§ **PROVIDED ENTRIES**
*** Block opens ***

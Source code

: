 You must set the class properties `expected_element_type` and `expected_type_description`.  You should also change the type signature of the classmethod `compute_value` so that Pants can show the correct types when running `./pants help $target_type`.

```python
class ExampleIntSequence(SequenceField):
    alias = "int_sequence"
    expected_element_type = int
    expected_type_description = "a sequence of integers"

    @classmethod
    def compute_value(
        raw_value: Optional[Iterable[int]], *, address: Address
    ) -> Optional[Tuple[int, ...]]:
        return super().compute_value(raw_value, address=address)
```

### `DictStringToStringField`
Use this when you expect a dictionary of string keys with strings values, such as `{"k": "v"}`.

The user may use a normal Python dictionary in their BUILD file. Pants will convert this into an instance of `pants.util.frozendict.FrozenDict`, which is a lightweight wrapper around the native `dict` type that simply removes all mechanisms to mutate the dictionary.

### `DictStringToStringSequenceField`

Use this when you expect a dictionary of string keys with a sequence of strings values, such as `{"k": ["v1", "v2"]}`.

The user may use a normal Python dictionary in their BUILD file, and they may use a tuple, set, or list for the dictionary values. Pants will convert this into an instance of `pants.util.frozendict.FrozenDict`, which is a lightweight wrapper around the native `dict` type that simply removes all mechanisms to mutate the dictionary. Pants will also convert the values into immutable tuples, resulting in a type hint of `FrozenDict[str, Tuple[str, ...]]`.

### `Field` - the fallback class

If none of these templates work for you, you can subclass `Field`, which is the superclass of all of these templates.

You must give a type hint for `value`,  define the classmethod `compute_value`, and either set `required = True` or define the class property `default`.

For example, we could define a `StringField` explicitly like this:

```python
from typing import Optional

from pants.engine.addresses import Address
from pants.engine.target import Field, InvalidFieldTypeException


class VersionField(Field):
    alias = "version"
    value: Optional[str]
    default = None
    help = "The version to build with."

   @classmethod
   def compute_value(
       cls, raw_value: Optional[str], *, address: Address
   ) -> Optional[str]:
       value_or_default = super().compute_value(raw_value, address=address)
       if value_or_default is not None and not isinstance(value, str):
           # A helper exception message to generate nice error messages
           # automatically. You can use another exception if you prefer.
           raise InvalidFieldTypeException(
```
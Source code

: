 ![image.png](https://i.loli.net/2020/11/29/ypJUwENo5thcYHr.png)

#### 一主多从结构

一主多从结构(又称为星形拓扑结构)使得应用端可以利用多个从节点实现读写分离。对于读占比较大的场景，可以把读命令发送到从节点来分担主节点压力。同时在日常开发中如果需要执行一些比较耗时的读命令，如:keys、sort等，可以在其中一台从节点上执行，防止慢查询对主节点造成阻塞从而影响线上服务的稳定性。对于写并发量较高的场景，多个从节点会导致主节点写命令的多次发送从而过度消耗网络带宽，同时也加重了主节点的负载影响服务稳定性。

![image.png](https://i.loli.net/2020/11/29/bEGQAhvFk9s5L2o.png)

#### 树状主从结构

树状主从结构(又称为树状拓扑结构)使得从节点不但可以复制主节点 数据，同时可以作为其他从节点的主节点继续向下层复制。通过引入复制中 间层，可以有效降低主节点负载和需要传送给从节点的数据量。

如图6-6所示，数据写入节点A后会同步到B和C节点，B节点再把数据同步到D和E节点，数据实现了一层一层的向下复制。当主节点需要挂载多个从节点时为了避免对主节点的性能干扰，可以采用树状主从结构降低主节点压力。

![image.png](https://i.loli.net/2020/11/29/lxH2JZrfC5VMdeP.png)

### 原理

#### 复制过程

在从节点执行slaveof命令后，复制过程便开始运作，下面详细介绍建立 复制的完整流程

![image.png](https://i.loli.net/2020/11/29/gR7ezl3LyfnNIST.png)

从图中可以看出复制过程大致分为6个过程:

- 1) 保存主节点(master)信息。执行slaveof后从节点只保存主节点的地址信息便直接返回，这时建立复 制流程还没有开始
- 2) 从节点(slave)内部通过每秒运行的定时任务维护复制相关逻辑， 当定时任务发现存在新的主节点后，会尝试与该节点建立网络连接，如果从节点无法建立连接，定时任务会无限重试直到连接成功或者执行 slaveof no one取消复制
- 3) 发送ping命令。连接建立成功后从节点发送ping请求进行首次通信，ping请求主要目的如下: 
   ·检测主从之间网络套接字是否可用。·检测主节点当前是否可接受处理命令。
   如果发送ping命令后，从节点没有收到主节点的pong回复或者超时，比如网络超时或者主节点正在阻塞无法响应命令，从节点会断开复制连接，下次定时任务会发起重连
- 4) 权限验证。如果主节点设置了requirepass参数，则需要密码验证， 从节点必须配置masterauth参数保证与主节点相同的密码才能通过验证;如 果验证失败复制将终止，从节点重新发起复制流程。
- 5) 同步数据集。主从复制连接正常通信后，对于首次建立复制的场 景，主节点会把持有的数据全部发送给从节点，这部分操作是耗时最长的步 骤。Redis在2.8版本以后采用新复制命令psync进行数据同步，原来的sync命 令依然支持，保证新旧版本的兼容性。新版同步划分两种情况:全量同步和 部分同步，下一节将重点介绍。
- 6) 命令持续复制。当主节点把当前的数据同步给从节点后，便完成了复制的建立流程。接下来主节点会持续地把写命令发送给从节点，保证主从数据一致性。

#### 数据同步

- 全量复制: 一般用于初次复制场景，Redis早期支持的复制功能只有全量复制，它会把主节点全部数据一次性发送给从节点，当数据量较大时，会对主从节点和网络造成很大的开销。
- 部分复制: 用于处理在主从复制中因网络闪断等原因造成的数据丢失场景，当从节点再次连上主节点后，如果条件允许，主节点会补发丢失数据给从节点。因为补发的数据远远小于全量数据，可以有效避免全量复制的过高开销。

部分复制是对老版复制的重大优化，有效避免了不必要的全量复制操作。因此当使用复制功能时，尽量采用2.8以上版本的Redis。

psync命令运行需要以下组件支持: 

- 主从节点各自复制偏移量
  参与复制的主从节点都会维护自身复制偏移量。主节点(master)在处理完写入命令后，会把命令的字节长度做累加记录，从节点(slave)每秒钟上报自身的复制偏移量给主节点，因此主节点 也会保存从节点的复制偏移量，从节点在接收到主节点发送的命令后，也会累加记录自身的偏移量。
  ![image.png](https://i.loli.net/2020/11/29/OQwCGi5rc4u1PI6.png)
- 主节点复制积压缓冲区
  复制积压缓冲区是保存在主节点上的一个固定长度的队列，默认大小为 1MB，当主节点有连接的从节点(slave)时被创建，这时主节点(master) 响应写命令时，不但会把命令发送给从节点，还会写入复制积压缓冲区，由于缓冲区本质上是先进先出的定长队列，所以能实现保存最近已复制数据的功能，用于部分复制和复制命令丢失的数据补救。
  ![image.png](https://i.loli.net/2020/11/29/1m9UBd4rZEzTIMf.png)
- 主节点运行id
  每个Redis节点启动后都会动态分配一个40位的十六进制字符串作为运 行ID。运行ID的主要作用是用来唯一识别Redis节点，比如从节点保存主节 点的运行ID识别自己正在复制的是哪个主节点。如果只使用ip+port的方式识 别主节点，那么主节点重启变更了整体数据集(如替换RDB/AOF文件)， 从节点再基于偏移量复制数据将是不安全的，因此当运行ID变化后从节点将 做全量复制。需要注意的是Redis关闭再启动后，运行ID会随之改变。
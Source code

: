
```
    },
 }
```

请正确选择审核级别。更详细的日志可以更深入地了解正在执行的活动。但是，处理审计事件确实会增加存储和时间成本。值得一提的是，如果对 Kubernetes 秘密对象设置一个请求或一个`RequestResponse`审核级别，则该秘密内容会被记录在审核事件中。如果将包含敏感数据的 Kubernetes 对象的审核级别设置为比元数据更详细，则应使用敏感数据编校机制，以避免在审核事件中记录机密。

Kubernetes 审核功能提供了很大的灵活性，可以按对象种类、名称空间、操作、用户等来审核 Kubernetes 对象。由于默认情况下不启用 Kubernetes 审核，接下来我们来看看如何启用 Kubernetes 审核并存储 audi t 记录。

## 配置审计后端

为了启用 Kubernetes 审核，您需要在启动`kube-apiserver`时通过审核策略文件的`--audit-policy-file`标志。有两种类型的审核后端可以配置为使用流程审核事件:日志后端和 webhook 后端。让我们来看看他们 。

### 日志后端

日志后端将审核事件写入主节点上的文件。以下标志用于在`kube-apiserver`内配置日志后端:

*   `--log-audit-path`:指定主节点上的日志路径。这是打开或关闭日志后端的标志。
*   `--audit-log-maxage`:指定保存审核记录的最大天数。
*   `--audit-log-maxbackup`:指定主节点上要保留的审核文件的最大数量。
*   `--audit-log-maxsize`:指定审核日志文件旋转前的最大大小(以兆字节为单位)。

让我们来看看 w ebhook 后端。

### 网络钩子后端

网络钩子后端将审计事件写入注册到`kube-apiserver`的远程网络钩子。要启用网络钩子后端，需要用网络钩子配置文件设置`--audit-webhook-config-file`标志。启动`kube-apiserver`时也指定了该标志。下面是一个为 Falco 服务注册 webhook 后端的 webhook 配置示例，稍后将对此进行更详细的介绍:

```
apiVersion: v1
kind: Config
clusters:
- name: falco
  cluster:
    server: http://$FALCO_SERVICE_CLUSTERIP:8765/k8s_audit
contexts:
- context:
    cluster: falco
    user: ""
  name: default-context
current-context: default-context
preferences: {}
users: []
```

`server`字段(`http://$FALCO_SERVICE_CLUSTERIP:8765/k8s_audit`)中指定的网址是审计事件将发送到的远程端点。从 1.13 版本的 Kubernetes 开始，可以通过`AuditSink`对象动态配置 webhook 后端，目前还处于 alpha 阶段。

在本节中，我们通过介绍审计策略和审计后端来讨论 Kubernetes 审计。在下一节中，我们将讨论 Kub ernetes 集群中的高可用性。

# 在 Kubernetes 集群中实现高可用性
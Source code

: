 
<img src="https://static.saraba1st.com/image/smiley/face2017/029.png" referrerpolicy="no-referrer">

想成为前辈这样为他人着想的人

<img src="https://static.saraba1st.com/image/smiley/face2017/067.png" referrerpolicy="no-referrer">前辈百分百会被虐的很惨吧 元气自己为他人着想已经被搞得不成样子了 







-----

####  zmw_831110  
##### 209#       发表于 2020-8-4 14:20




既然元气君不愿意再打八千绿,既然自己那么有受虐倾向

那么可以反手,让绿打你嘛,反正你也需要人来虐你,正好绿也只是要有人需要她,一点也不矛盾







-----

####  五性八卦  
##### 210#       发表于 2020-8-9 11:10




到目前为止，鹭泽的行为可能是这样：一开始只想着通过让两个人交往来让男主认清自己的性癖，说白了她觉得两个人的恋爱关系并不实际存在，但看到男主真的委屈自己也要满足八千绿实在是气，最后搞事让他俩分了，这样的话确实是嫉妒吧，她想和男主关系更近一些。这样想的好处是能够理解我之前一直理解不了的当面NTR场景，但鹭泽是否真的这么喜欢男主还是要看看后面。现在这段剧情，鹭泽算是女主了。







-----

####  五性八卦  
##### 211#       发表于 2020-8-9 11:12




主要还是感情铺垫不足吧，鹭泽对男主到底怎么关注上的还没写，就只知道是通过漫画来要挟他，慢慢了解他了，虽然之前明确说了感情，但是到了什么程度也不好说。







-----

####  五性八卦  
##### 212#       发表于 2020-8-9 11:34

*** Block closes ***

§ **PROMPT**
Check the listing above for lines containing the string "removes", and copy each one.

§ **ANSWER TO THIS TASK**
The user may use a normal Python dictionary in their BUILD file. Pants will convert this into an instance of `pants.util.frozendict.FrozenDict`, which is a lightweight wrapper around the native `dict` type that simply removes all mechanisms to mutate the dictionary.
The user may use a normal Python dictionary in their BUILD file, and they may use a tuple, set, or list for the dictionary values. Pants will convert this into an instance of `pants.util.frozendict.FrozenDict`, which is a lightweight wrapper around the native `dict` type that simply removes all mechanisms to mutate the dictionary. Pants will also convert the values into immutable tuples, resulting in a type hint of `FrozenDict[str, Tuple[str, ...]]`.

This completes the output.